## Abstracts – Online Learning

**Bandit regret scaling with the effective loss range**

Nicolò Cesa-Bianchi (Università degli Studio di Milano, Italy)

(This talk will include a short introduction to the field of online learning.)

Multiarmed bandits are a learning technique often used in online product recommendation, where training signals can only refer to the products that were actually shown to the user. In online learning performance is typically measured in terms of regret: the difference between the learner’s total gain in a sequence of recommendations and what it could have been gained by recommending the single best product to all users in the sequence. A recent result shows that it is impossible to guarantee that, whenever the gains across different products are in a small range for each user, the regret will scale with that range size. In this talk we show ways in which this negative result can be circumvented modulo some mild additional assumptions. For example, when rough estimates are available for the gains of each user, or when we know the gain of some unspecified product for each user.

Joint work with Ohad Shamir (Weizmann, Israel)

**Sparsity, variance and curvature in multi-armed bandits**

Sébastien Bubeck (Microsoft Research, USA)

In (online) learning theory the concepts of sparsity, variance and curvature are well-understood and are routinely used to obtain refined regret and generalization bounds. In this paper we further our understanding of these concepts in the more challenging limited feedback scenario. We consider the adversarial multi-armed bandit and linear bandit problems and solve several open problems pertaining to the existence of algorithms with good regret bounds under the following assumptions: (i) sparsity of the individual losses, (ii) small variation of the loss sequence, and (iii) curvature of the action set. Specifically we show that (i) for s-sparse losses one can obtain \sqrt{sT}-regret (solving an open problem by Kwon and Perchet), (ii) for loss sequences with variation bounded by Q one can obtain \sqrt{Q}-regret (solving an open problem by Kale and Hazan), and (iii) for linear bandit on an \ell_p^n ball one can obtain \sqrt{n T}-regret for p \in [1,2] and one must have a regret larger than n \sqrt{T} for p > 2 (solving an open problem by Bubeck, Cesa-Bianchi and Kakade.

Joint work with Michael B. Cohen and Yuanzhi Li.

**Online version of search problems**

Vianney Perchet (ENS Paris-Saclay & Criteo, France

In traditional search problems, an agent aims at exploring a graph in order to find an object as hidden as possible. We consider here the Bayesian repeated scenario with several iid instance of the same basic search problem. The objective is, within a given amount of time, to find as many objects as possible with the possibility to leave an instance for the next one at any moment.

We also consider the non-Bayesian case with a variant of regret minimization. We provide and analyses several algorithms with fast rates of convergence and/or guaranteed efficiency.

On optimal strategies via random playouts and perturbations

Jacob Abernethy (Georgia Institute of Technology, USA

In this talk we will explore the use of perturbation and randomization techniques for learning and decision-making. In particular, we will discuss a nice connection between regularization methods commonly used in statistical learning and perturbation methods developed for the online learning settings.

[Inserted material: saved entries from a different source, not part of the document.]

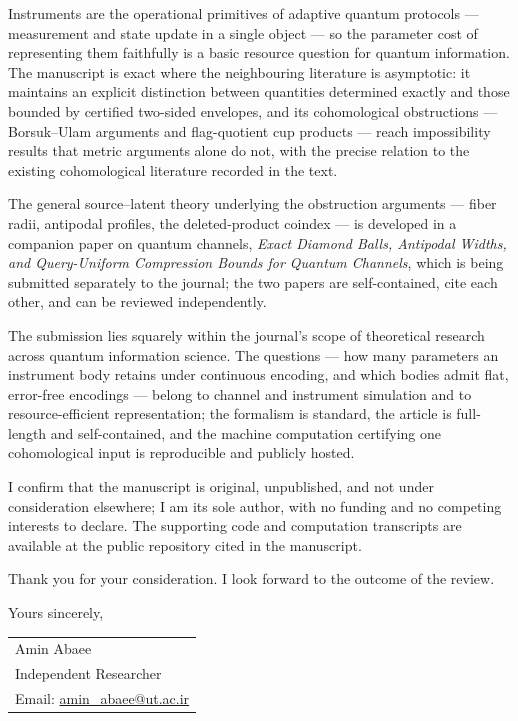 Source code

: \documentclass[10pt,a4paper]{article}
\begin{document}
Instruments are the operational primitives of adaptive quantum protocols --- measurement and state update in a single object --- so the parameter cost of representing them faithfully is a basic resource question for quantum information. The manuscript is exact where the neighbouring literature is asymptotic: it maintains an explicit distinction between quantities determined exactly and those bounded by certified two-sided envelopes, and its cohomological obstructions --- Borsuk--Ulam arguments and flag-quotient cup products --- reach impossibility results that metric arguments alone do not, with the precise relation to the existing cohomological literature recorded in the text.

The general source--latent theory underlying the obstruction arguments --- fiber radii, antipodal profiles, the deleted-product coindex --- is developed in a companion paper on quantum channels, \emph{Exact Diamond Balls, Antipodal Widths, and Query-Uniform Compression Bounds for Quantum Channels}, which is being submitted separately to the journal; the two papers are self-contained, cite each other, and can be reviewed independently.

The submission lies squarely within the journal's scope of theoretical research across quantum information science. The questions --- how many parameters an instrument body retains under continuous encoding, and which bodies admit flat, error-free encodings --- belong to channel and instrument simulation and to resource-efficient representation; the formalism is standard, the article is full-length and self-contained, and the machine computation certifying one cohomological input is reproducible and publicly hosted.

I confirm that the manuscript is original, unpublished, and not under consideration elsewhere; I am its sole author, with no funding and no competing interests to declare. The supporting code and computation transcripts are available at the public repository cited in the manuscript.

Thank you for your consideration. I look forward to the outcome of the review.

\vspace{0.8em}

\noindent Yours sincerely,

\vspace{1.4em}

\noindent
\begin{tabular}{@{}l@{}}
Amin Abaee\\
Independent Researcher\\
Email: \href{mailto:amin\_abaee@ut.ac.ir}{amin\_abaee@ut.ac.ir}
\end{tabular}
\end{document}
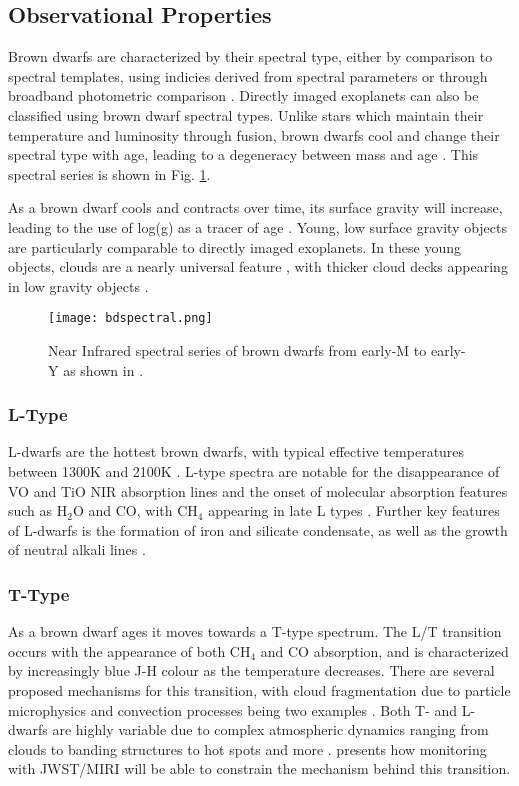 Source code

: \subsection{Observational Properties}
Brown dwarfs are characterized by their spectral type, either by comparison to spectral templates, using indicies derived from spectral parameters or through broadband photometric comparison \parencite{Helling2014}.
Directly imaged exoplanets can also be classified using brown dwarf spectral types.
Unlike stars which maintain their temperature and luminosity through fusion, brown dwarfs cool and change their spectral type with age, leading to a degeneracy between mass and age \parencite{Burrows2001}.
This spectral series is shown in Fig. \ref{fig:bdspec}.

As a brown dwarf cools and contracts over time, its surface gravity will increase, leading to the use of log(g) as a tracer of age \parencite{Manjavacas2014}.
Young, low surface gravity objects are particularly comparable to directly imaged exoplanets.
In these young objects, clouds are a nearly universal feature \parencite{Cooper2003,Helling2014}, with thicker cloud decks appearing in low gravity objects \parencite{Helling2014}.

\begin{figure}[t]
	\texttt{[image: bdspectral.png]}
	\caption[Brown Dwarf Spectra]{Near Infrared spectral series of brown dwarfs from early-M to early-Y as shown in \parencite{Helling2014}.}
	\label{fig:bdspec}
\end{figure}

\subsubsection{L-Type}
L-dwarfs are the hottest brown dwarfs, with typical effective temperatures between 1300K and 2100K \parencite{Burrows2001}.
L-type spectra are notable for the disappearance of VO and TiO NIR absorption lines and the onset of molecular absorption features such as H$_{2}$O and CO, with CH$_{4}$ appearing in late L types \parencite{Manjavacas2014}.
Further key features of L-dwarfs is the formation of iron and silicate condensate, as well as the growth of neutral alkali lines \parencite{Burrows2001}.
\subsubsection{T-Type}
As a brown dwarf ages it moves towards a T-type spectrum. 
The L/T transition occurs  with the appearance of both CH$_{4}$ and CO absorption, and is characterized by increasingly blue J-H colour as the temperature decreases.
There are several proposed mechanisms for this transition, with cloud fragmentation due to particle microphysics \parencite{Burningham2017} and convection processes being two examples \parencite{Tremblin2015}.
Both T- and L-dwarfs are highly variable due to complex atmospheric dynamics ranging from clouds to banding structures to hot spots and more \parencite{Biller2017}.
\parencite{Vos2019} presents how monitoring with JWST/MIRI will be able to constrain the mechanism behind this transition.
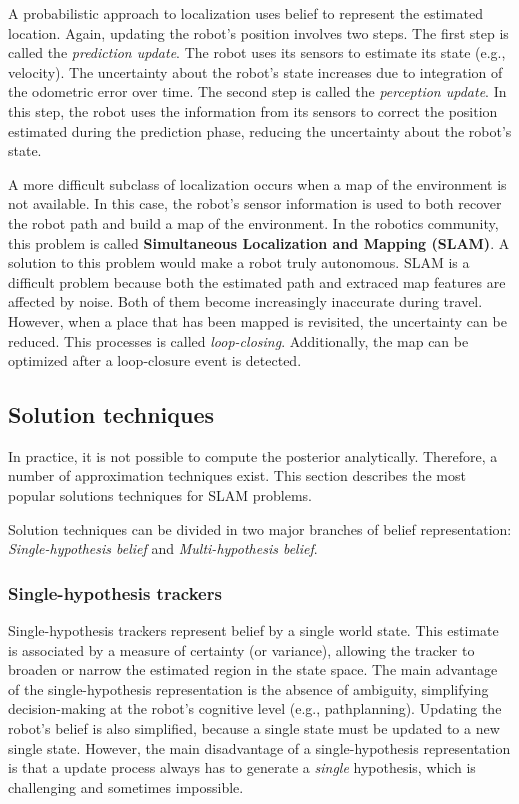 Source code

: {A probabilistic approach to localization uses belief to represent the estimated location.
Again, updating the robot's position involves two steps.
The first step is called the \textit{prediction update}. The robot uses its sensors to estimate its state (e.g., velocity). The uncertainty about the robot's state increases due to integration of the odometric error over time.
The second step is called the \textit{perception update}.  
In this step, the robot uses the information from its sensors to correct the position estimated during the prediction phase, reducing the uncertainty about the robot's state.

A more difficult subclass of localization occurs when a map of the environment is not available.
In this case, the robot's sensor information is used to both recover the robot path and build a map of the environment.
In the robotics community, this problem is called \textbf{Simultaneous Localization and Mapping (SLAM)}.
A solution to this problem would make a robot truly autonomous.
SLAM is a difficult problem because both the estimated path and extraced map features are affected by noise.
Both of them become increasingly inaccurate during travel.
However, when a place that has been mapped is revisited, the uncertainty can be reduced.
This processes is called \textit{loop-closing}.
Additionally, the map can be optimized after a loop-closure event is detected.


\subsection{Solution techniques}
In practice, it is not possible to compute the posterior analytically.
Therefore, a number of approximation techniques exist. 
This section describes the most popular solutions techniques for SLAM problems.

Solution techniques can be divided in two major branches of belief representation: \textit{Single-hypothesis belief} and \textit{Multi-hypothesis belief}.


\subsubsection{Single-hypothesis trackers}
Single-hypothesis trackers represent belief by a single world state.
This estimate is associated by a measure of certainty (or variance), allowing the tracker to broaden or narrow the estimated region in the state space.
The main advantage of the single-hypothesis representation is the absence of ambiguity, simplifying decision-making at the robot's cognitive level (e.g., pathplanning).
Updating the robot's belief is also simplified, because a single state must be updated to a new single state.
However, the main disadvantage of a single-hypothesis representation is that a update process always has to generate a \textit{single} hypothesis, which is challenging and sometimes impossible.

}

We’ll explore applications to limited feedback settings, the use of randomized playouts in repeated games, and the relationship to differential privacy.

**Exploration in reinforcement learning: from tight regret analysis of finite MDPs to intrinsic motivation in deep RL**

Rémi Munos and Mohammad Gheshlaghi Azar (DeepMind, UK)

(This talk consists of two parts.)

In the first part we consider the problem of exploration in reinforcement learning for finite horizon and finite state space MDPs. We show that an optimistic modification to value iteration achieves a regret bound of O((HSAT)1/2) closing the gap with the established lower bound of Ω((HSAT)1/2), ignoring the higher order and logarithmics terms. This result improves over the best previous known bound O(HS(AT)1/2) achieved by the UCRL2 algorithm of Jaksch et al. (2010). Our analysis contains two key insights. We use careful application of concentration inequalities to the optimal value function as a whole, rather than to the transitions probabilities (to improve scaling in S), and we consider Bernstein-based “exploration bonuses” that use the empirical variance of the estimated values at the next states (to improve scaling in H).

The second part of this talk will consider the problem of exploration in MDPs with large (possibly infinite) state spaces where we possibly never go back to the same state twice. We will present heuristics based on deep learning representations in order to replace the optimism principle for exploration by an intrinsic motivation approach. We show how to use a density model to measure the novelty of a situation from which we can derive a pseudo-count that is used, similarly to the optimistic approach, to build an exploration bonus. We will illustrate those ideas on the infamously difficult Atari game Montezuma’s Revenge.